Work task: Work through the listing below and state how many of its lines hold the word "View". Give no other output.

━━━ Task data ━━━

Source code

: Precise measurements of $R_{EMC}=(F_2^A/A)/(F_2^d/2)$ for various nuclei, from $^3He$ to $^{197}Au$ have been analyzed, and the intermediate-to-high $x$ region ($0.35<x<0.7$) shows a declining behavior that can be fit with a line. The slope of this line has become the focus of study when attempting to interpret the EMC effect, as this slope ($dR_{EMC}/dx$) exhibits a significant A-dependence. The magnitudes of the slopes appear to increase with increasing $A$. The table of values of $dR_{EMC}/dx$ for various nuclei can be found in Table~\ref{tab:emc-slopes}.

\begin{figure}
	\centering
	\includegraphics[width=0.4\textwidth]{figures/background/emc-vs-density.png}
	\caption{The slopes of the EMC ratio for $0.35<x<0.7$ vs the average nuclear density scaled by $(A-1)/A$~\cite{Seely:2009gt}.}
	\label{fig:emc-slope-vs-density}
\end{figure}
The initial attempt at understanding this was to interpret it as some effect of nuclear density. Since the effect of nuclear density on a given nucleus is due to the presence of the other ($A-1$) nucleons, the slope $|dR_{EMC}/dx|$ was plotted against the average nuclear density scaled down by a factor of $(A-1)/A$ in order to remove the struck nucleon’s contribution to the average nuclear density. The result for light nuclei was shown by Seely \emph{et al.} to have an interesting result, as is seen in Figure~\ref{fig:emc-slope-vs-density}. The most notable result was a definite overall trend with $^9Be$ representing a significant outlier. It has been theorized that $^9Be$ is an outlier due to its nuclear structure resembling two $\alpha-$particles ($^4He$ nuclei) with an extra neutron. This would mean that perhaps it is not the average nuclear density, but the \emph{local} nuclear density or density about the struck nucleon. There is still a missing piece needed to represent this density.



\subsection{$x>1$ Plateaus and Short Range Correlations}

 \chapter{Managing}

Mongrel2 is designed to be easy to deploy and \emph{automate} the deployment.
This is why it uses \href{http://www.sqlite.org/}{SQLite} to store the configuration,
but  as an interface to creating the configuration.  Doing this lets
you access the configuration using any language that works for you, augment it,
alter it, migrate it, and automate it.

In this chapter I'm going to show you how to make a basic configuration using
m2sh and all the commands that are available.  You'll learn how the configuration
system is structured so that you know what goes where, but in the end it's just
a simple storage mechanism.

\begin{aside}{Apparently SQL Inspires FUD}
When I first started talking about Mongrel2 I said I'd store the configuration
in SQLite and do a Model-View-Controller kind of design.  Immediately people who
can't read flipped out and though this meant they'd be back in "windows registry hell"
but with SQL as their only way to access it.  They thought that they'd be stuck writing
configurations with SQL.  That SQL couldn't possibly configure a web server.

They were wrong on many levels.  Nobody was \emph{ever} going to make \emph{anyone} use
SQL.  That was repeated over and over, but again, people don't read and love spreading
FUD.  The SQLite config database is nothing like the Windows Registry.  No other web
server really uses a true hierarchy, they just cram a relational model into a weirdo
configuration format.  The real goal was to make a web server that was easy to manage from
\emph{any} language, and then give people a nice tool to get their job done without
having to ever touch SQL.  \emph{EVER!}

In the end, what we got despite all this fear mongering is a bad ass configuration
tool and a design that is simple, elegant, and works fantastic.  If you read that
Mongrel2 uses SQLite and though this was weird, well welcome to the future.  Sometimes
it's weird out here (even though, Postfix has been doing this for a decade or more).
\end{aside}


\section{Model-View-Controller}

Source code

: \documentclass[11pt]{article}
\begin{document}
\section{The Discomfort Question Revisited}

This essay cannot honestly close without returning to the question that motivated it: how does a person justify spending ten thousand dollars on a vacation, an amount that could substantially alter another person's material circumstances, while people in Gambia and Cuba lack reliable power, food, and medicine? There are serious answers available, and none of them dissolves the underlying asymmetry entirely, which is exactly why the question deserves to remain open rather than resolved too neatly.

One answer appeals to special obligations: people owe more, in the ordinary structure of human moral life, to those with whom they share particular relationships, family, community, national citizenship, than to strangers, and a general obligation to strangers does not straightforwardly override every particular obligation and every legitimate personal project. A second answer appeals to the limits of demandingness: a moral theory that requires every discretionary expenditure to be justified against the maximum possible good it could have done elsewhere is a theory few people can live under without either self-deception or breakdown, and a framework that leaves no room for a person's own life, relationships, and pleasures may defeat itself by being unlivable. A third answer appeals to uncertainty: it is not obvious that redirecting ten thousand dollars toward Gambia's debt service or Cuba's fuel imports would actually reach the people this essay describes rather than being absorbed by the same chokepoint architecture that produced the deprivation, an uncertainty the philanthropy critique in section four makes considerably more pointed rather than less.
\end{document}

━━━

Task response: 2